▸ To do: For the records below, print the lines from the line with "[t=0.0123578s, 34484 KB]" through the line with "[t=0.0136835s, 34484 KB]" exactly as written; include both end lines and exclude the rest.

▸ Supplied data:
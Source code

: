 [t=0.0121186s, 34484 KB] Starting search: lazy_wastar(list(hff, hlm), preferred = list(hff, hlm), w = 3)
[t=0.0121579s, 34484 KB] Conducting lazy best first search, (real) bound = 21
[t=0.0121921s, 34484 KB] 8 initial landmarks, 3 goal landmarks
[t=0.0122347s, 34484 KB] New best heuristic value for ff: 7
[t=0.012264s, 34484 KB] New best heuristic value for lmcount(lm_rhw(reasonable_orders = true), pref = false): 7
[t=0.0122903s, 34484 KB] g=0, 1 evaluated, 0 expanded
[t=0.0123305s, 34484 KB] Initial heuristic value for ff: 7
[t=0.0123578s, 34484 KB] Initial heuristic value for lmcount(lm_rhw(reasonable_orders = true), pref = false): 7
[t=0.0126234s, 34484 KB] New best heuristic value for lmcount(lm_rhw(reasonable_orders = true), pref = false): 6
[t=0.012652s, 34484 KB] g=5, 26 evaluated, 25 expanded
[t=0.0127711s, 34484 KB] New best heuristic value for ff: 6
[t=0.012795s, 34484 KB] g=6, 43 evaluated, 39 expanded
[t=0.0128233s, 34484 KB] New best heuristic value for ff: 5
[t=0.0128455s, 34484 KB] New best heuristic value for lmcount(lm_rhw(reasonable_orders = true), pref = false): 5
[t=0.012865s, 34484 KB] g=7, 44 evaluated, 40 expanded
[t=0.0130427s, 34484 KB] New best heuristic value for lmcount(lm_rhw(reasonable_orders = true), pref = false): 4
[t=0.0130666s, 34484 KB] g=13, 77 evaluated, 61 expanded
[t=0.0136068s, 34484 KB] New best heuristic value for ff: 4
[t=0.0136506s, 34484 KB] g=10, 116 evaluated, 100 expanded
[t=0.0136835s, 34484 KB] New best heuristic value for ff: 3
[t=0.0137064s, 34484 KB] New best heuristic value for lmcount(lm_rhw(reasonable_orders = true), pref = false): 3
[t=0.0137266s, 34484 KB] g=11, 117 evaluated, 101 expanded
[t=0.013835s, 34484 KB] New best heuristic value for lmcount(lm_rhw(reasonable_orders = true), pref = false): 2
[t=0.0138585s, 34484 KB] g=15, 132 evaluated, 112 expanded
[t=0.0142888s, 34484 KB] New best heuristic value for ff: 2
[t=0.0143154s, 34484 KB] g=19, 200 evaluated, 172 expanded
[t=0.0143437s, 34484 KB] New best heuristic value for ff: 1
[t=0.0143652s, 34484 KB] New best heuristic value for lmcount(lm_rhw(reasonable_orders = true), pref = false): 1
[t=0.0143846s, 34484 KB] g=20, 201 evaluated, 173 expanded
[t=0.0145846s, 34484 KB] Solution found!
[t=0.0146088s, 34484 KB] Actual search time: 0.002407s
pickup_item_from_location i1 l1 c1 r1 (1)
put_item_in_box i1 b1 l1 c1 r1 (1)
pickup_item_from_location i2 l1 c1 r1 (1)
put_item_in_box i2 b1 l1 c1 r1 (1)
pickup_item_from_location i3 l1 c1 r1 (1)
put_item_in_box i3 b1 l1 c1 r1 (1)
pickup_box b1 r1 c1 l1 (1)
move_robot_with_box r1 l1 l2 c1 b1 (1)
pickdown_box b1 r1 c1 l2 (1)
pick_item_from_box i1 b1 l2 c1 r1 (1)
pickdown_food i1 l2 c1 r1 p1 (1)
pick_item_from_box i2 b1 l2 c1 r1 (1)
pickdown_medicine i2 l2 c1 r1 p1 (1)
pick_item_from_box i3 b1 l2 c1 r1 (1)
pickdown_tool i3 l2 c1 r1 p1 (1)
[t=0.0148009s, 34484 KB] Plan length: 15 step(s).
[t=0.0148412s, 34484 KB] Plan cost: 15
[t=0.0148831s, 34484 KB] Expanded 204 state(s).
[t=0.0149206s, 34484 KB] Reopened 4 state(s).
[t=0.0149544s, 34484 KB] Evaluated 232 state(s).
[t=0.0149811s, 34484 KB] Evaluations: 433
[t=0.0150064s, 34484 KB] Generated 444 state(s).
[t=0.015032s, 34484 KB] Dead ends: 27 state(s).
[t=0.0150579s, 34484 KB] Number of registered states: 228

▸ Task answer:
[t=0.0123578s, 34484 KB] Initial heuristic value for lmcount(lm_rhw(reasonable_orders = true), pref = false): 7
[t=0.0126234s, 34484 KB] New best heuristic value for lmcount(lm_rhw(reasonable_orders = true), pref = false): 6
[t=0.012652s, 34484 KB] g=5, 26 evaluated, 25 expanded
[t=0.0127711s, 34484 KB] New best heuristic value for ff: 6
[t=0.012795s, 34484 KB] g=6, 43 evaluated, 39 expanded
[t=0.0128233s, 34484 KB] New best heuristic value for ff: 5
[t=0.0128455s, 34484 KB] New best heuristic value for lmcount(lm_rhw(reasonable_orders = true), pref = false): 5
[t=0.012865s, 34484 KB] g=7, 44 evaluated, 40 expanded
[t=0.0130427s, 34484 KB] New best heuristic value for lmcount(lm_rhw(reasonable_orders = true), pref = false): 4
[t=0.0130666s, 34484 KB] g=13, 77 evaluated, 61 expanded
[t=0.0136068s, 34484 KB] New best heuristic value for ff: 4
[t=0.0136506s, 34484 KB] g=10, 116 evaluated, 100 expanded
[t=0.0136835s, 34484 KB] New best heuristic value for ff: 3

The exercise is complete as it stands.